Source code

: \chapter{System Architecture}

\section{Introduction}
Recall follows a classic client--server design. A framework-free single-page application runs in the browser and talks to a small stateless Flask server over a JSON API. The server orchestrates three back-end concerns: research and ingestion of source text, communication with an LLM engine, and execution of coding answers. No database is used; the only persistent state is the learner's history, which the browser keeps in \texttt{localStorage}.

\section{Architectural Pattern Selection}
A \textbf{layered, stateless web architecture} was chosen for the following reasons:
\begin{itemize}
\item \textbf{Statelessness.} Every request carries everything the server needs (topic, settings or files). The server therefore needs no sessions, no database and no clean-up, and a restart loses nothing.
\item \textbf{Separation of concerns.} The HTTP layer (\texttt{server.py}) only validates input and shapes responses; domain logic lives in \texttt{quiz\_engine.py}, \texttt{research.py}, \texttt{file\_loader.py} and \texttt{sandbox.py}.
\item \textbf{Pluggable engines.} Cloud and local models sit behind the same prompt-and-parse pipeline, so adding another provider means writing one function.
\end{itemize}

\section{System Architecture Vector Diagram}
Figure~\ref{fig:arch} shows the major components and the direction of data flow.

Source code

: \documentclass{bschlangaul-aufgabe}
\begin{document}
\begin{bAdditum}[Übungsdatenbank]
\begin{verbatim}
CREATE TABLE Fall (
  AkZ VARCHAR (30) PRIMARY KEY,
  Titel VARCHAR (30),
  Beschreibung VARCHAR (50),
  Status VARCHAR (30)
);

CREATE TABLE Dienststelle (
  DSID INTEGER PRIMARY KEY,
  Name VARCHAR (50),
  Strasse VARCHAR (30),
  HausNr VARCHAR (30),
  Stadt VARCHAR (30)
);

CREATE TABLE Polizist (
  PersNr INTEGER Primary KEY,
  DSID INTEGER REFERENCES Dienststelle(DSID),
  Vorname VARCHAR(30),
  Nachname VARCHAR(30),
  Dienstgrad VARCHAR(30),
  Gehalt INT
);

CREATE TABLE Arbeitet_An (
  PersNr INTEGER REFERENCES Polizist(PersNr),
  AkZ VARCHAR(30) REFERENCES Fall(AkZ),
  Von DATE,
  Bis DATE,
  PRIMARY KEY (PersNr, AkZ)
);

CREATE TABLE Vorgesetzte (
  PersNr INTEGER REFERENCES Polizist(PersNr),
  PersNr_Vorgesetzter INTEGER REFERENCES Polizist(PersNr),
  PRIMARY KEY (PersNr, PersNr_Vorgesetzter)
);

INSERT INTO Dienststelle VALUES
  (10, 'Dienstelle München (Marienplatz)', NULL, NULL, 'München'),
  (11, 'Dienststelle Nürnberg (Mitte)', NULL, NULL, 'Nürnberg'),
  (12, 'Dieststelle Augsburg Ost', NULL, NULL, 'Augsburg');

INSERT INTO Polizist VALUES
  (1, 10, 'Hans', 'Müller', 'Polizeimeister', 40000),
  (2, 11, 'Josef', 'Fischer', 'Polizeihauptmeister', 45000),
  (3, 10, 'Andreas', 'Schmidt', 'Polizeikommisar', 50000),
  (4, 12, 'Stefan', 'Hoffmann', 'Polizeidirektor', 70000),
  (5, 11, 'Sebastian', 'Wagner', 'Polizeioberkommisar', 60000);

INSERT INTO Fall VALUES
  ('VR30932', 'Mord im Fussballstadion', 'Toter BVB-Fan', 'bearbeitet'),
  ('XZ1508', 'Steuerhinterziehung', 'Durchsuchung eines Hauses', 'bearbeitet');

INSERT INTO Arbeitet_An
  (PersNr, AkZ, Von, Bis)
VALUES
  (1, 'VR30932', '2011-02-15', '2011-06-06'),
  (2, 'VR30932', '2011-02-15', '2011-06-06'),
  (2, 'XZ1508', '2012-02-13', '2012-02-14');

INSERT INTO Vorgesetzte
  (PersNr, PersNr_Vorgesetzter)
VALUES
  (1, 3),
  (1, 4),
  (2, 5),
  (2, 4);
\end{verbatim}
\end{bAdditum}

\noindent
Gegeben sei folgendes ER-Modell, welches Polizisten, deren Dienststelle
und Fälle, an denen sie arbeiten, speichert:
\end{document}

[The task]
After reading the entries above, state how many lines hold the word "INTO", with no text besides the number.

[Result of the task]
5